Dans la note d’intention rédigée pour Paterson, Jamusch écrit :

« PATERSON raconte une histoire tranquille, sans conflit dramatique à proprement parler. Sa structure est simple : il s’agit de suivre sept journées dans la vie de ses personnages. PATERSON rend hommage à la poésie des détails, des variations et échanges quotidiens. Le film se veut un antidote à la noirceur et à la lourdeur des films dramatiques et du cinéma d’action. C’est un film que le spectateur devrait laisser flotter sous ses yeux, comme des images qu’on voit par la fenêtre d’un bus qui glisse, comme une gondole, à travers les rues d’une petite ville oubliée. »

On pourrait tout autant dire comme un morceau un peu lent et triste (mais non dénué d’humour) d’un vieux groupe de rock, de soul ou de blues.

Paterson est un film qui prend son temps, rend hommage à la ville de Paterson (superbes décors naturels) tout comme au poète William Carlos Williams, originaire de cette ville des Etats-Unis.

On peut regarder Paterson comme on écouterait ou lirait de la poésie. Ou plus précisément, un haïku. Cette forme japonaise de poésie permettant de décrire des émotions, le temps qui passe.

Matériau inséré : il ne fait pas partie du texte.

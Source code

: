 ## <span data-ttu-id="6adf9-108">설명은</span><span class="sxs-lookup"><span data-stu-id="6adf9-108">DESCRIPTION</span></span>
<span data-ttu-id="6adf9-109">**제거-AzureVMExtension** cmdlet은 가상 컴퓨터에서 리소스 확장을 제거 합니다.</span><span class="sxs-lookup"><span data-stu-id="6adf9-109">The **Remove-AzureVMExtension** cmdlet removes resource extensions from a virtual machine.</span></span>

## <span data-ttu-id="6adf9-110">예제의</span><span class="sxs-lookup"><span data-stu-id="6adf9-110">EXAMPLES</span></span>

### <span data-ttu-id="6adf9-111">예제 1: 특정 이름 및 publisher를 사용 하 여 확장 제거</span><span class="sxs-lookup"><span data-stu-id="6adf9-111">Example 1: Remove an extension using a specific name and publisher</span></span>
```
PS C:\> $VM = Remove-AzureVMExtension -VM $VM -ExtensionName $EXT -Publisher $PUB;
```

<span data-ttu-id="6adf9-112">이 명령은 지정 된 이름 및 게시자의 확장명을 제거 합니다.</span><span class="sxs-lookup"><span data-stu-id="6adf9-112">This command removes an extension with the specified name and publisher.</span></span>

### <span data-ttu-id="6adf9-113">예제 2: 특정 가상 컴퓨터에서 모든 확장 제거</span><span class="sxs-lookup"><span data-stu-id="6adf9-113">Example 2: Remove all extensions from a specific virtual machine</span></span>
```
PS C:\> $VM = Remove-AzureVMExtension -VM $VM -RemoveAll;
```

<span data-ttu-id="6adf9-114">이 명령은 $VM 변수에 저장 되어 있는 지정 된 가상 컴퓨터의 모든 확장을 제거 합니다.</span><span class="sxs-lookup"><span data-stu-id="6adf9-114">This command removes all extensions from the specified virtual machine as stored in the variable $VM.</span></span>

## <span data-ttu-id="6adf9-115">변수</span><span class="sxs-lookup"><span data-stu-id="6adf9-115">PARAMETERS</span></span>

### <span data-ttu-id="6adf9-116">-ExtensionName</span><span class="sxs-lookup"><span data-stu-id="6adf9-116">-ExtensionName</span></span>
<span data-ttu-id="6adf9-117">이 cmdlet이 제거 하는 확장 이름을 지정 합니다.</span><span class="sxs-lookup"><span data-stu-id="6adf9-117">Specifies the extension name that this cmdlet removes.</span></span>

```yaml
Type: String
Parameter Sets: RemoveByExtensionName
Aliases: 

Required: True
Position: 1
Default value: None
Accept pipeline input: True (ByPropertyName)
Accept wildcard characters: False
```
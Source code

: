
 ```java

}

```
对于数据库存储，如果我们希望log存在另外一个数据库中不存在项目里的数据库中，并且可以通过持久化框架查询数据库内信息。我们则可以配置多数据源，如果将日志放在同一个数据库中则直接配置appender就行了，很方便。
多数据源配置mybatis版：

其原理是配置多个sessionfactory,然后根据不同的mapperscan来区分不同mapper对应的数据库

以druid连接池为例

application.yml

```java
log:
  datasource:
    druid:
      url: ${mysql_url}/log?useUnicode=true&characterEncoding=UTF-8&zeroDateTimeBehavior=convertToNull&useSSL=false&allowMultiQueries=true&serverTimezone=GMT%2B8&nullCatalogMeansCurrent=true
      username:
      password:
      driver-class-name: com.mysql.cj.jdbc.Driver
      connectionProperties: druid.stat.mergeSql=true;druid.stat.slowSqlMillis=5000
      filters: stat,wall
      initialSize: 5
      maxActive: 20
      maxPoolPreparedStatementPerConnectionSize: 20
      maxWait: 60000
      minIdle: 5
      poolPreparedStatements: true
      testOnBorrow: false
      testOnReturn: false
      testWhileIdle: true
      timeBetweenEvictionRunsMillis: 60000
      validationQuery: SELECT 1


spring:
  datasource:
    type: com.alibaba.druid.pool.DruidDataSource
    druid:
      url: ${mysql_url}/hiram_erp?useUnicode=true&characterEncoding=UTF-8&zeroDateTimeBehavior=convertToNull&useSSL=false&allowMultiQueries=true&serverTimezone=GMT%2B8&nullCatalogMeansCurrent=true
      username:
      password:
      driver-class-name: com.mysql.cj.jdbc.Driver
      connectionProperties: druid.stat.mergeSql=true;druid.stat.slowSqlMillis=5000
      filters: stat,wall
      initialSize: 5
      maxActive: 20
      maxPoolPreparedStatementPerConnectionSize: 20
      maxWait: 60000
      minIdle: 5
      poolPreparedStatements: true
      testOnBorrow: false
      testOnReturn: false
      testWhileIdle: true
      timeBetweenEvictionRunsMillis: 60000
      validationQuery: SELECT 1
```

Pour apprécier Paterson, il faut accepter une narration qui va un peu à contre-courant des canons actuels d’un cinéma américain parfois bruyant et fatiguant. Il faut accepter de s'installer dans son fauteuil et de participer à une expérience qu'on qualifiera de planante.

Le film suit sur une semaine le quotidien d’un chauffeur de bus qui écrit de la poésie (mais veut-il réellement devenir poète ? Ou rêve-t-il sa vie ?), vit avec sa petite amie Laura et le bouledogue français de cette dernière : Marvin.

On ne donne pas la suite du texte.